The D1, T1, F _T1 and _Q2 are recorded and set as the fifth mapping data group;

The D1, _T2 , FT2, _Q2 are recorded and set as the sixth mapping data group.

In one of the embodiments, the default value of F _T0 is 0.

In one of the embodiments, the method further includes: setting the h to be a positive number, and adjusting it in a gradually increasing direction, and judging whether the h is greater than or equal to a third set value, and if so, setting the h The h is a negative number, and it is adjusted in the direction of gradually decreasing.

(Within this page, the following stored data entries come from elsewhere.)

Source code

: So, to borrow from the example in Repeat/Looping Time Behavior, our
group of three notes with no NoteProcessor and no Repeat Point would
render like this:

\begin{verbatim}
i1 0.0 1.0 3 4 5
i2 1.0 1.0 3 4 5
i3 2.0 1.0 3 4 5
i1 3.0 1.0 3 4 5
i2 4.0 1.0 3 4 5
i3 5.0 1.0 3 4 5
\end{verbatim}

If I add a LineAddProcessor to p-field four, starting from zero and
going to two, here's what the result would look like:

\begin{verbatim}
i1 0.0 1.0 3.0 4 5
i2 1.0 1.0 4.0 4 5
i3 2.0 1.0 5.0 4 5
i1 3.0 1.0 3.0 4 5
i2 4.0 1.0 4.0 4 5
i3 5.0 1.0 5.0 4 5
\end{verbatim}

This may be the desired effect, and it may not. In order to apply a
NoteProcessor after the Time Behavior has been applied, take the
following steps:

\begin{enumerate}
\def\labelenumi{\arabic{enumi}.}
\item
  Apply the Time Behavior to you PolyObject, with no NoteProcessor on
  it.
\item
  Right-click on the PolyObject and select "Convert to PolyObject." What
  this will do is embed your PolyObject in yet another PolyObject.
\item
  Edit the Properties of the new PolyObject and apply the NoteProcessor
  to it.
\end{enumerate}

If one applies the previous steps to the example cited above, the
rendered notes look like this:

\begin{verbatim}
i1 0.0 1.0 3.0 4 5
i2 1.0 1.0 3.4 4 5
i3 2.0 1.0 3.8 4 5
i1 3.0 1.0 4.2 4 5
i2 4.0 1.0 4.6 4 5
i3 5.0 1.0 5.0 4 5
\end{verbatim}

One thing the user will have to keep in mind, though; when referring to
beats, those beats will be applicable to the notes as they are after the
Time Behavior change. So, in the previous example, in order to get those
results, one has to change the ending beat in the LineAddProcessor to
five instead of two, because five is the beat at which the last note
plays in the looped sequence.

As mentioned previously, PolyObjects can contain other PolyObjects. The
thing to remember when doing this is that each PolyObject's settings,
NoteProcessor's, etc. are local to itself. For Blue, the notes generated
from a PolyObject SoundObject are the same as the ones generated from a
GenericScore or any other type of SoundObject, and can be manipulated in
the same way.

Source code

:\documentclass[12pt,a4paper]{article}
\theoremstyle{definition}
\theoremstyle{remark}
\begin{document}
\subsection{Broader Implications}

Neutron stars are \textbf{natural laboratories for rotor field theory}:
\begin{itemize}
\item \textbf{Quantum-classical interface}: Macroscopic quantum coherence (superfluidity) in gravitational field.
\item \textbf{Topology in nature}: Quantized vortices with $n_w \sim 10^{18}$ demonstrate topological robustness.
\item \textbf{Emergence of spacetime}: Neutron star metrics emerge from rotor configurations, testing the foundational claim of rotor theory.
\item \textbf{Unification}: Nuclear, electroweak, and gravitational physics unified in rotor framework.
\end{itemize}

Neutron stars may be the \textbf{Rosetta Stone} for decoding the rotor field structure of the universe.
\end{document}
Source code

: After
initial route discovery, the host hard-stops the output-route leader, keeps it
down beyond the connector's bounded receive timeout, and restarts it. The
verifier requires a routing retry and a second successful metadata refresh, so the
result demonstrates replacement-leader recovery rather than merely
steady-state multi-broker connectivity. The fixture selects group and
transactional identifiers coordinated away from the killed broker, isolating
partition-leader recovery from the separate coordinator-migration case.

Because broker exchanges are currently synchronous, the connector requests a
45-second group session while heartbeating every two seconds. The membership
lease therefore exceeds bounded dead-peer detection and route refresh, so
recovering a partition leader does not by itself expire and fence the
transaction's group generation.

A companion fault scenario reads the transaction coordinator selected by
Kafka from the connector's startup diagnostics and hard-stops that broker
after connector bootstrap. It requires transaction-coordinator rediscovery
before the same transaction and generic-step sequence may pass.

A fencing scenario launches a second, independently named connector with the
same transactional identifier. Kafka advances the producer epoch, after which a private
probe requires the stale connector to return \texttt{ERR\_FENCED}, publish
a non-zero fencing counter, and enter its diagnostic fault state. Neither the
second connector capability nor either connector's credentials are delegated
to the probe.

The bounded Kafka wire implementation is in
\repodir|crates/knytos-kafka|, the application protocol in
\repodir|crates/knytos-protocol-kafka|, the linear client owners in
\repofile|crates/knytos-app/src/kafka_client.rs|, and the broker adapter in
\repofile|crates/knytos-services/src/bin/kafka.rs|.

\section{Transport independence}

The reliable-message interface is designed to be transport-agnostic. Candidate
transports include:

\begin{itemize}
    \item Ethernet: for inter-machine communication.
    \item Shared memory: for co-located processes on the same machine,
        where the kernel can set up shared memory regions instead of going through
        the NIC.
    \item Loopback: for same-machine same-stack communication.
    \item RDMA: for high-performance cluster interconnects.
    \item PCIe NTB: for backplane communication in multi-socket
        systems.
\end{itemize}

In one of the embodiments, the method further includes: setting an order in which the fifth mapping data set and the sixth mapping data set are called according to the size order of the _FT1 and the _FT2 .

In one embodiment, the method further includes: judging whether the F _T2 is greater than the F _T1 , and if so, when calling mapping data, the sixth mapping data group takes precedence over the fifth mapping data group is called, otherwise, the fifth mapping data set is called in preference to the sixth mapping data set.

In one embodiment, the method further includes: when it is determined that the F _T2 is greater than the F _T1 , determining whether the F _T2 is larger than a third set value, and if so, mapping the sixth mapping data group It is set as the default mapping data group for information modulation of the wireless charging system when the distance between the wireless charging transmitting coil and the relay coil is D1, so as to be called first.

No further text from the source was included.